A Guikas le brillan los ojos, tiene la cara resplandeciente y vuelve a sonreír. Hacía tiempo que no lo veía tan contento. En los últimos meses, las cosas le han ido de mal en peor. Primero el secuestro de El Greco, después la intervención de los buzos de la Armada, su tensa relación con el ministro y, por si eso no bastara, el terremoto en el sector de la publicidad. Con la identificación del asesino, queda restituido su prestigio delante del ministro, de los publicistas y del presidente de la patronal. Sus acciones vuelven a subir enteros y sus posibilidades de seguir siendo director general de la policía recuperan el nivel que les corresponde por naturaleza.

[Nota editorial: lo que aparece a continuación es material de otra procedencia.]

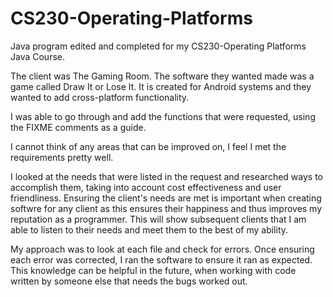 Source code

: # CS230-Operating-Platforms
Java program edited and completed for my CS230-Operating Platforms Java Course.

The client was The Gaming Room. The software they wanted made was a game called Draw It or Lose It. It is created for Android systems and they wanted to add cross-platform functionality. 

I was able to go through and add the functions that were requested, using the FIXME comments as a guide.

I cannot think of any areas that can be improved on, I feel I met the requirements pretty well.

I looked at the needs that were listed in the request and researched ways to accomplish them, taking into account cost effectiveness and user friendliness. Ensuring the client's needs are met is important when creating softwre for any client as this ensures their happiness and thus improves my reputation as a programmer. This will show subsequent clients that I am able to listen to their needs and meet them to the best of my ability.

My approach was to look at each file and check for errors. Once ensuring each error was corrected, I ran the software to ensure it ran as expected. This knowledge can be helpful in the future, when working with code written by someone else that needs the bugs worked out.
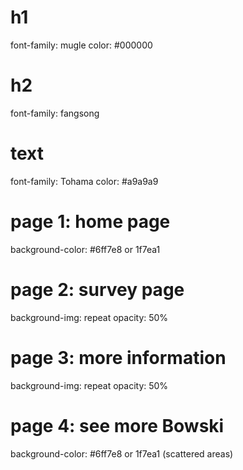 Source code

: # h1
font-family: mugle
color: #000000

# h2
font-family: fangsong

# text
font-family: Tohama
color: #a9a9a9

# page 1: home page
background-color: #6ff7e8 or 1f7ea1

# page 2: survey page
background-img: repeat
opacity: 50%

# page 3: more information
background-img: repeat
opacity: 50%

# page 4: see more Bowski
background-color: #6ff7e8 or 1f7ea1 (scattered areas)
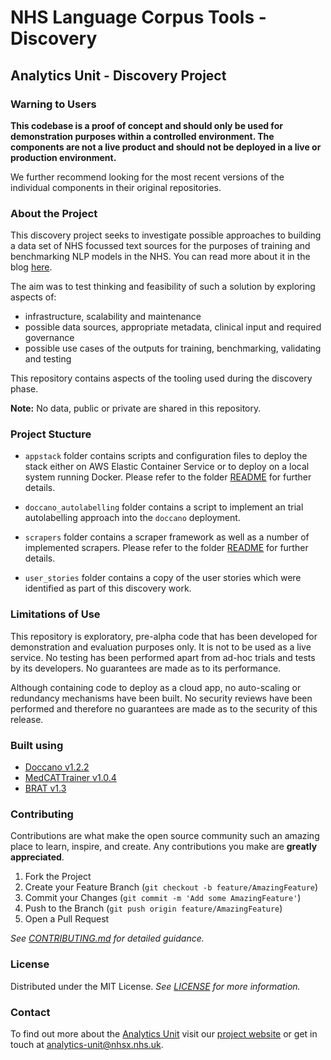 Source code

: # NHS Language Corpus Tools - Discovery
## Analytics Unit - Discovery Project

### Warning to Users

**This codebase is a proof of concept and should only be used for demonstration purposes within a controlled environment. The components are not a live product and should not be deployed in a live or production environment.**

We further recommend looking for the most recent versions of the individual components in their original repositories.

### About the Project

This discovery project seeks to investigate possible approaches to building a data set of NHS focussed text sources for the purposes of training and benchmarking NLP models in the NHS. You can read more about it in the blog [here](https://nhsx.github.io/AnalyticsUnit/languagecorpusdiscovery.html).

The aim was to test thinking and feasibility of such a solution by exploring aspects of:
- infrastructure, scalability and maintenance
- possible data sources, appropriate metadata, clinical input and required governance
- possible use cases of the outputs for training, benchmarking, validating and testing

This repository contains aspects of the tooling used during the discovery phase.

**Note:** No data, public or private are shared in this repository.

### Project Stucture

- `appstack` folder contains scripts and configuration files to deploy the stack either on AWS Elastic Container Service or to deploy on a local system running Docker.  Please refer to the folder [README](./appstack/README.md) for further details.

- `doccano_autolabelling` folder contains a script to implement an trial autolabelling approach into the `doccano` deployment.

- `scrapers` folder contains a scraper framework as well as a number of implemented scrapers. Please refer to the folder [README](./scrapers/README.md) for further details.

- `user_stories` folder contains a copy of the user stories which were identified as part of this discovery work.

### Limitations of Use

This repository is exploratory, pre-alpha code that has been developed for demonstration and evaluation purposes only. It is not to be used as a live service. No testing has been performed apart from ad-hoc trials and tests by its developers. No guarantees are made as to its performance. 

Although containing code to deploy as a cloud app, no auto-scaling or redundancy mechanisms have been built. No security reviews have been performed and therefore no guarantees are made as to the security of this release.

### Built using

- [Doccano v1.2.2](https://github.com/doccano/doccano/tree/v1.2.2)
- [MedCATTrainer v1.0.4](https://github.com/CogStack/MedCATtrainer/tree/1.0.4)
- [BRAT v1.3](https://github.com/nlplab/brat/tree/refs/tags/v1.3p1)

### Contributing

Contributions are what make the open source community such an amazing place to learn, inspire, and create. Any contributions you make are **greatly appreciated**.

1. Fork the Project
2. Create your Feature Branch (`git checkout -b feature/AmazingFeature`)
3. Commit your Changes (`git commit -m 'Add some AmazingFeature'`)
4. Push to the Branch (`git push origin feature/AmazingFeature`)
5. Open a Pull Request

_See [CONTRIBUTING.md](./CONTRIBUTING.md) for detailed guidance._

### License

Distributed under the MIT License. _See [LICENSE](./LICENSE) for more information._

### Contact

To find out more about the [Analytics Unit](https://www.nhsx.nhs.uk/key-tools-and-info/nhsx-analytics-unit/) visit our [project website](https://nhsx.github.io/AnalyticsUnit/projects.html) or get in touch at [analytics-unit@nhsx.nhs.uk](mailto:analytics-unit@nhsx.nhs.uk).
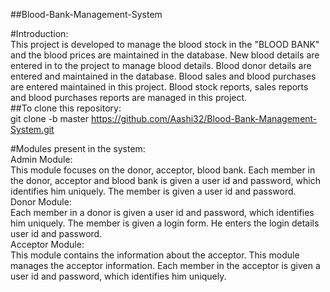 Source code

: ##Blood-Bank-Management-System

#Introduction: <br>
This project is developed to manage the blood stock in the "BLOOD BANK" and the blood prices are maintained in the database. New blood details are entered in to the project to manage blood details. Blood donor details are entered and maintained in the database. Blood sales and blood purchases are entered maintained in this project. Blood stock reports, sales reports and blood purchases reports are managed in this project.
<br>
##To clone this repository:<br>
git clone -b master https://github.com/Aashi32/Blood-Bank-Management-System.git

#Modules present in the system:
<br>
Admin Module:<br>
This module focuses on the donor, acceptor, blood bank. Each member in the donor, acceptor and blood bank is given a user id and password, which identifies him uniquely. The member is given a user id and password. <br>
Donor Module: <br>
Each member in a donor is given a user id and password, which identifies him uniquely. The member is given a login form. He enters the login details user id and password. <br>
Acceptor Module:<br>
This module contains the information about the acceptor. This module manages the acceptor information. Each member in the acceptor is given a user id and password, which identifies him uniquely. <br>
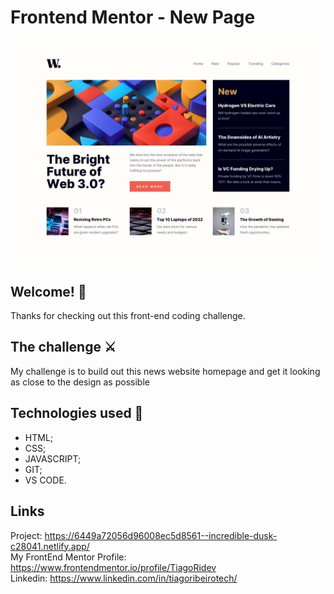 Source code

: # Frontend Mentor - New Page

![Design preview for New Page](./assets/imgs/desktop-design.jpg)

## Welcome! 👋

Thanks for checking out this front-end coding challenge.

## The challenge ⚔️

 My challenge is to build out this news website homepage and get it looking as close to the design as possible


## Technologies used 💾

- HTML;
- CSS;
- JAVASCRIPT;
- GIT;
- VS CODE.


## Links
Project: https://6449a72056d96008ec5d8561--incredible-dusk-c28041.netlify.app/ <br>
My FrontEnd Mentor Profile:  https://www.frontendmentor.io/profile/TiagoRidev <br>
Linkedin: https://www.linkedin.com/in/tiagoribeirotech/ <br>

¡El ministro no cabrá en sí de gozo cuando sepa la buena noticia! Hasta el momento su poltrona corría peligro, ahora necesitará dos, para dar cabida a su satisfacción. Guikas quería informarle al instante, pero le he parado los pies, primero hemos de organizar nuestro plan de ataque.

– ¿Quieres decir que podemos ir ahora mismo y detenerlo? -me pregunta, desbordante de alegría.

– Podemos, pero no lo aconsejo.

– ¿Por qué?

– Porque tiene un cómplice. En un momento concreto de la investigación lo tuve prácticamente claro, pero la declaración de Stavrodimos ha desvanecido cualquier duda: se trata del famoso «abuelete» del que Perandonakos les hablaba a veces.

– Sí, pero su relación era ideológica. Él mismo lo decía, y lo corrobora el tal… ¿cómo dices que se llama?

– Stavrodimos.

– Ése.

– No es sólo su abuelo espiritual, también es el cerebro de los asesinatos. Él le dio la Luger, él llamaba a las televisiones y a las empresas de publicidad. Yo mismo hablé con él. ¿Recuerda que le dije que hablaba como un anciano desdentado y que me extrañó que llamase a los maricas «afeminados»? Era el viejo.

– Estoy de acuerdo, pero, entretanto, ¿quién nos asegura que Perandonakos no se prepara para perpetrar otro asesinato?

– Lo tendremos bajo vigilancia las veinticuatro horas. Aunque lo lógico sería que no intentara nada mientras dure la cuarentena publicitaria.

No parece muy convencido. Por un lado, quiere acabar cuanto antes con toda esta historia; por otro, desea atrapar también al cómplice para dar carpetazo al caso de una vez por todas.

– De acuerdo, lo intentaremos durante un par de días y después ya veremos -me dice finalmente-. Con la condición de que colabores con Stavridis; el especialista en seguimientos es él. No quiero aficionados.

– Estoy de acuerdo.

Llama a Stavridis por teléfono para ponerle al corriente y después me lo pasa para que hablemos.

– ¿Dónde hay que hacer la vigilancia, Kostas? -me pregunta Stavridis.

– En la calle Elefzerudakis, en Tris Iéfires.

No tardamos más de dos horas en localizar la casa donde vive Perandonakos.

– Perfecto, enviaré a uno de los míos para que se dé una vuelta y dentro de un par de horas lo organizamos todo en tu despacho.

Yo también decido ir a dar una vueltecita, pero no cojo el Mirafiori, para evitar que el asesino me reconozca. Lo arreglo para ir con el hombre de Stavridis.